L’accusé a commis des crimes « particulièrement graves » dans un contexte de « domination », a plaidé jeudi le procureur de la Couronne, Me Bruno Ménard. Il s’agit d’évènements « choquants », a-t-il insisté, en réclamant l’incarcération de l’accusé jusqu’à la fin du processus judiciaire. Le fardeau repose par ailleurs sur la poursuite à cette étape.
Ses frères « contrôlaient » la vie de l’adolescente depuis un certain temps avec l’autorisation de leur mère.
[Nour] doit donner son argent à [l’accusé]. Elle ne peut avoir d’amis. Elle ne peut vapoter. Elle ne peut s’habiller de façon à laisser entrevoir ses formes. Ses frères contrôlent ses textos et ont coupé le WiFi de la résidence, ce qui lui a causé des échecs scolaires.
Me Bruno Ménard, procureur de la Couronne
Récemment, l’accusé s’était d’ailleurs présenté au travail de sa sœur pour aviser les employés qu’elle allait démissionner. Rayan était furieux que sa sœur puisse gagner de l’argent pour vapoter, notamment. Sa mère la traite également de « pute » et menace de la « faire examiner pour voir si elle est encore vierge », a souligné Me Ménard.
Le frère « ne comprend pas »
Alors que Nour habitait chez son père depuis la fin des classes, les deux frères se croyaient dans leur droit le plus strict de « ramener » leur sœur chez leur mère. Ils l’avaient d’ailleurs déjà fait après que Nour était partie à la suite d’un conflit avec sa mère pendant le ramadan. « [Le frère de 22 ans] ne comprend pas qu’il puisse être accusé de l’enlèvement de sa sœur. Il justifie ses gestes parce que sa sœur n’écoutait pas. Sa sœur est mineure, il est majeur », a expliqué Me Ménard.
Selon le procureur, cette vision démontre le « sentiment d’impunité » de l’accusé. « Évidemment, on a fait ça parce qu’elle n’écoutait pas. C’est un enlèvement fait pour des fins de séquestration dans un contexte d’autorité », a plaidé Me Ménard.

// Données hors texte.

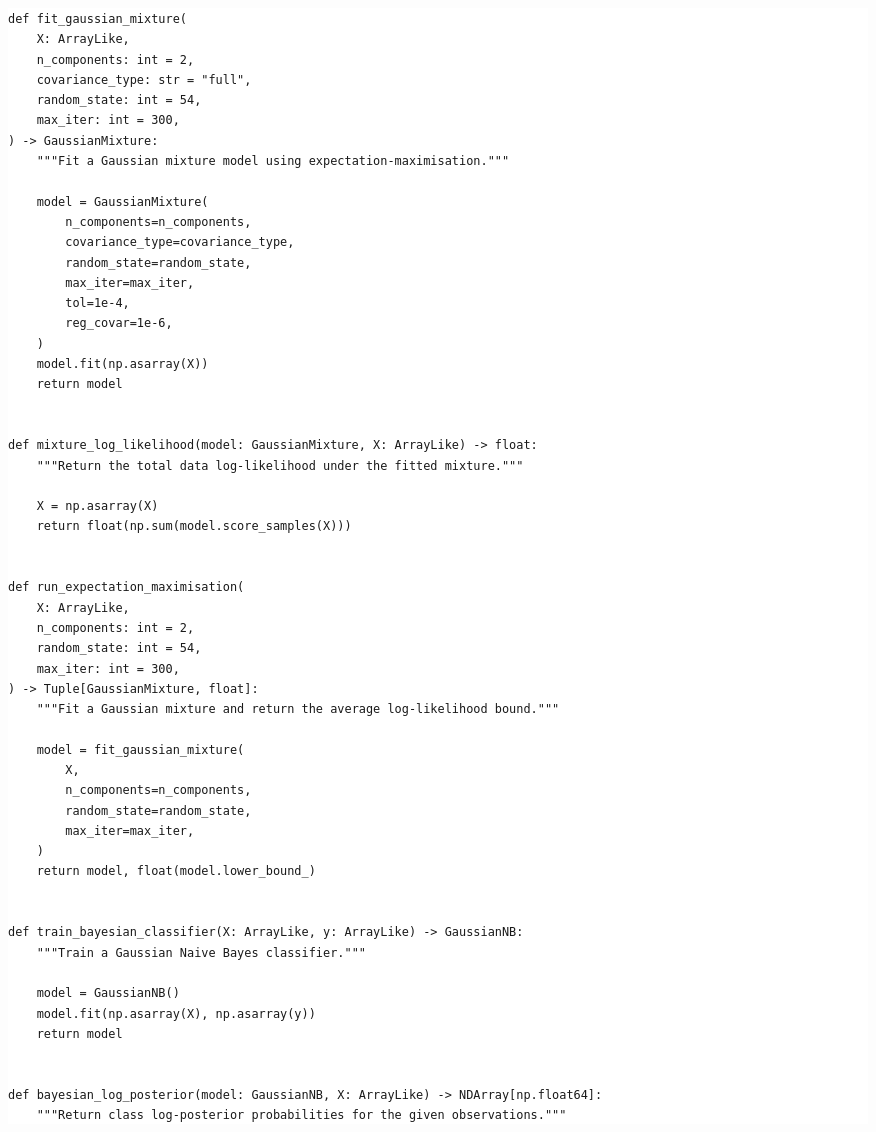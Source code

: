 
    def fit_gaussian_mixture(
        X: ArrayLike,
        n_components: int = 2,
        covariance_type: str = "full",
        random_state: int = 54,
        max_iter: int = 300,
    ) -> GaussianMixture:
        """Fit a Gaussian mixture model using expectation-maximisation."""

        model = GaussianMixture(
            n_components=n_components,
            covariance_type=covariance_type,
            random_state=random_state,
            max_iter=max_iter,
            tol=1e-4,
            reg_covar=1e-6,
        )
        model.fit(np.asarray(X))
        return model


    def mixture_log_likelihood(model: GaussianMixture, X: ArrayLike) -> float:
        """Return the total data log-likelihood under the fitted mixture."""

        X = np.asarray(X)
        return float(np.sum(model.score_samples(X)))


    def run_expectation_maximisation(
        X: ArrayLike,
        n_components: int = 2,
        random_state: int = 54,
        max_iter: int = 300,
    ) -> Tuple[GaussianMixture, float]:
        """Fit a Gaussian mixture and return the average log-likelihood bound."""

        model = fit_gaussian_mixture(
            X,
            n_components=n_components,
            random_state=random_state,
            max_iter=max_iter,
        )
        return model, float(model.lower_bound_)


    def train_bayesian_classifier(X: ArrayLike, y: ArrayLike) -> GaussianNB:
        """Train a Gaussian Naive Bayes classifier."""

        model = GaussianNB()
        model.fit(np.asarray(X), np.asarray(y))
        return model


    def bayesian_log_posterior(model: GaussianNB, X: ArrayLike) -> NDArray[np.float64]:
        """Return class log-posterior probabilities for the given observations."""
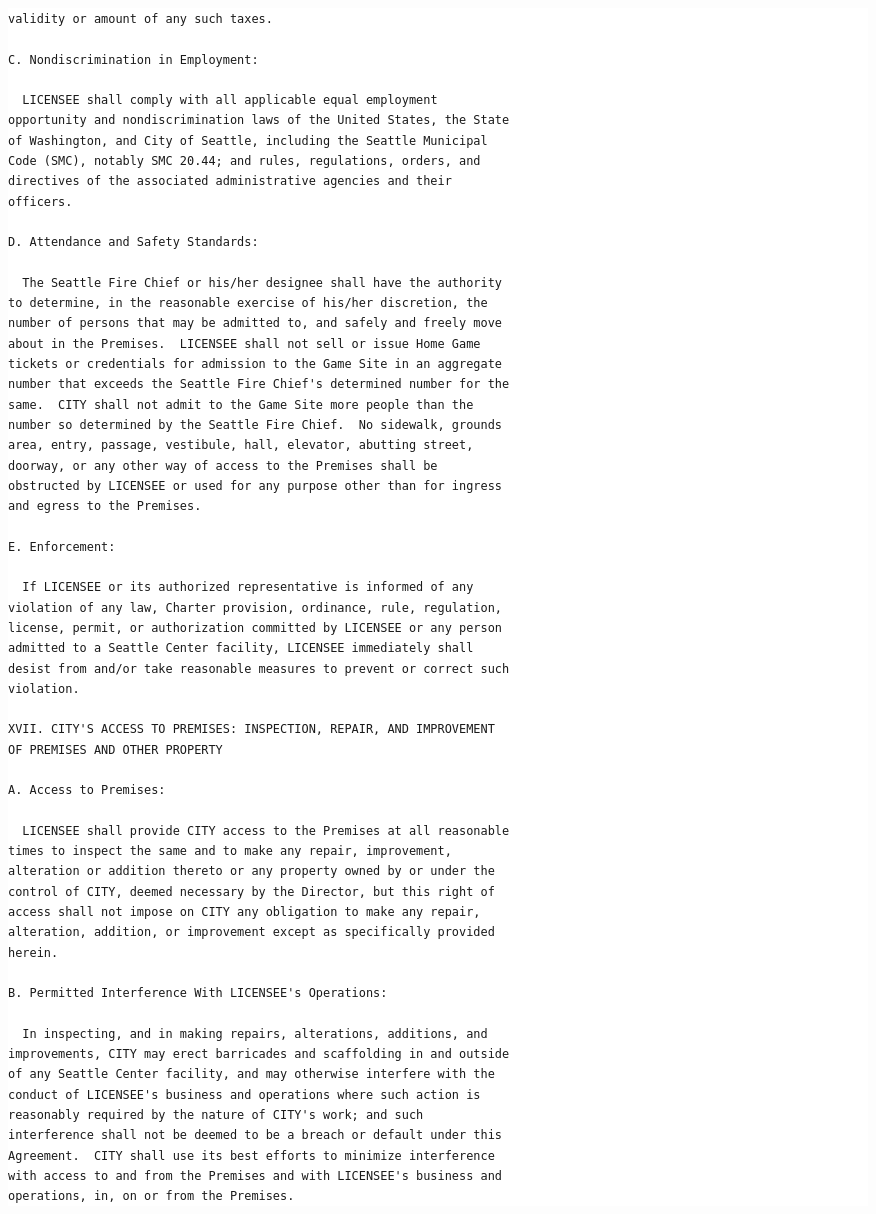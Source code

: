     validity or amount of any such taxes.  
  
    C. Nondiscrimination in Employment:  
  
      LICENSEE shall comply with all applicable equal employment  
    opportunity and nondiscrimination laws of the United States, the State  
    of Washington, and City of Seattle, including the Seattle Municipal  
    Code (SMC), notably SMC 20.44; and rules, regulations, orders, and  
    directives of the associated administrative agencies and their  
    officers.  
  
    D. Attendance and Safety Standards:  
  
      The Seattle Fire Chief or his/her designee shall have the authority  
    to determine, in the reasonable exercise of his/her discretion, the  
    number of persons that may be admitted to, and safely and freely move  
    about in the Premises.  LICENSEE shall not sell or issue Home Game  
    tickets or credentials for admission to the Game Site in an aggregate  
    number that exceeds the Seattle Fire Chief's determined number for the  
    same.  CITY shall not admit to the Game Site more people than the  
    number so determined by the Seattle Fire Chief.  No sidewalk, grounds  
    area, entry, passage, vestibule, hall, elevator, abutting street,  
    doorway, or any other way of access to the Premises shall be  
    obstructed by LICENSEE or used for any purpose other than for ingress  
    and egress to the Premises.  
  
    E. Enforcement:  
  
      If LICENSEE or its authorized representative is informed of any  
    violation of any law, Charter provision, ordinance, rule, regulation,  
    license, permit, or authorization committed by LICENSEE or any person  
    admitted to a Seattle Center facility, LICENSEE immediately shall  
    desist from and/or take reasonable measures to prevent or correct such  
    violation.  
  
    XVII. CITY'S ACCESS TO PREMISES: INSPECTION, REPAIR, AND IMPROVEMENT  
    OF PREMISES AND OTHER PROPERTY  
  
    A. Access to Premises:  
  
      LICENSEE shall provide CITY access to the Premises at all reasonable  
    times to inspect the same and to make any repair, improvement,  
    alteration or addition thereto or any property owned by or under the  
    control of CITY, deemed necessary by the Director, but this right of  
    access shall not impose on CITY any obligation to make any repair,  
    alteration, addition, or improvement except as specifically provided  
    herein.  
  
    B. Permitted Interference With LICENSEE's Operations:  
  
      In inspecting, and in making repairs, alterations, additions, and  
    improvements, CITY may erect barricades and scaffolding in and outside  
    of any Seattle Center facility, and may otherwise interfere with the  
    conduct of LICENSEE's business and operations where such action is  
    reasonably required by the nature of CITY's work; and such  
    interference shall not be deemed to be a breach or default under this  
    Agreement.  CITY shall use its best efforts to minimize interference  
    with access to and from the Premises and with LICENSEE's business and  
    operations, in, on or from the Premises.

Notons qu’au début du mois de juillet, les policiers étaient intervenus à la suite d’un appel au 911. Or, l’adolescente avait refusé de porter plainte pour que ses frères ne se retrouvent pas en prison.
« Proportion disproportionnée », dit la défense
L’avocat de la défense, Me Bruno Bouthillier, a plutôt décrit l’affaire comme un évènement « malheureux » qui a pris une « proportion disproportionnée » en raison de l’alerte AMBER. « Quand on regarde l’ensemble de la preuve, ils la prenaient et la ramenaient à la maison. Clairement, ils la retournent à la maison chez la mère », a-t-il fait valoir.
Aux yeux de la défense, l’accusé n’est pas l’homme dépeint par la poursuite. « Vous avez un jeune homme de 21 ans qui n’a aucun antécédent et qui a des projets de carrière », a plaidé Me Bouthillier. Le jeune homme s’apprête d’ailleurs à étudier à l’Université d’Ottawa en septembre, a insisté la défense.
« Je suis vraiment un bon, bon frère », s’est défendu l’accusé, lors de son bref témoignage à la cour. L’homme de 21 ans a assuré qu’il avait l’intention de respecter les conditions de remise en liberté et qu’il ne tenterait pas d’entrer en contact avec sa sœur. « Non, c’est sûr que non », a-t-il soutenu.
Rappelons qu’un autre frère de la présumée victime, celui-là âgé de 22 ans, ainsi qu’un troisième individu sont également accusés dans cette affaire.